Description of the task: The full set of entries below, restated word for word and stripped of images, is the expected result.

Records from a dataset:
──────────────────────────────

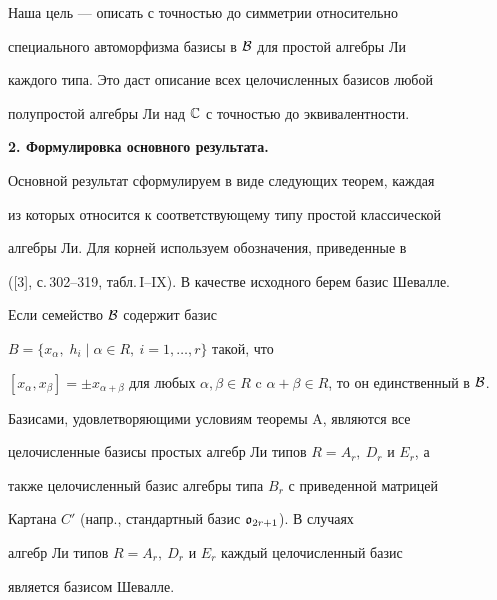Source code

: Наша цель --- описать с точностью до симметрии относительно


специального автоморфизма базисы в $\cal B$ для простой алгебры Ли


каждого типа. Это даст описание всех целочисленных базисов любой


полупростой алгебры Ли над $\Bbb C$ с точностью до эквивалентности.


\medskip





{\bf 2. Формулировка основного результата.}


Основной результат сформулируем в виде следующих теорем, каждая


из которых относится к соответствующему типу простой классической


алгебры Ли. Для корней используем обозначения, приведенные в


([3], с.\,302--319, табл.\,I--IX). В качестве исходного берем базис Шевалле.





\begin{athm}


Если семейство $\cal B$ содержит базис


$B=\{x_\alpha,\;h_i\mid \alpha\in R,\ i=1,\dotsc,r\}$ такой, что


$[x_\alpha,x_\beta]=\pm x_{\alpha+\beta}$ для любых $\alpha,\beta\in


R$ c $\alpha+\beta\in R$, то он единственный в $\cal B$.


\end{athm}





Базисами, удовлетворяющими условиям теоремы A, являются все


целочисленные базисы простых алгебр Ли типов $R=A_r,\ D_r$ и $E_r$, а


также целочисленный базис алгебры типа $B_r$ с приведенной матрицей


Картана $C'$ (напр., стандартный базис $\frak o_{2r+1}$). В случаях


алгебр Ли типов $R=A_r,\ D_r$ и $E_r$ каждый целочисленный базис


является базисом Шевалле.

──────────────────────────────

Response to this task:
Source code

: Наша цель --- описать с точностью до симметрии относительно


специального автоморфизма базисы в $\cal B$ для простой алгебры Ли


каждого типа. Это даст описание всех целочисленных базисов любой


полупростой алгебры Ли над $\Bbb C$ с точностью до эквивалентности.


\medskip





{\bf 2. Формулировка основного результата.}


Основной результат сформулируем в виде следующих теорем, каждая


из которых относится к соответствующему типу простой классической


алгебры Ли. Для корней используем обозначения, приведенные в


([3], с.\,302--319, табл.\,I--IX). В качестве исходного берем базис Шевалле.





\begin{athm}


Если семейство $\cal B$ содержит базис


$B=\{x_\alpha,\;h_i\mid \alpha\in R,\ i=1,\dotsc,r\}$ такой, что


$[x_\alpha,x_\beta]=\pm x_{\alpha+\beta}$ для любых $\alpha,\beta\in


R$ c $\alpha+\beta\in R$, то он единственный в $\cal B$.


\end{athm}





Базисами, удовлетворяющими условиям теоремы A, являются все


целочисленные базисы простых алгебр Ли типов $R=A_r,\ D_r$ и $E_r$, а


также целочисленный базис алгебры типа $B_r$ с приведенной матрицей


Картана $C'$ (напр., стандартный базис $\frak o_{2r+1}$). В случаях


алгебр Ли типов $R=A_r,\ D_r$ и $E_r$ каждый целочисленный базис


является базисом Шевалле.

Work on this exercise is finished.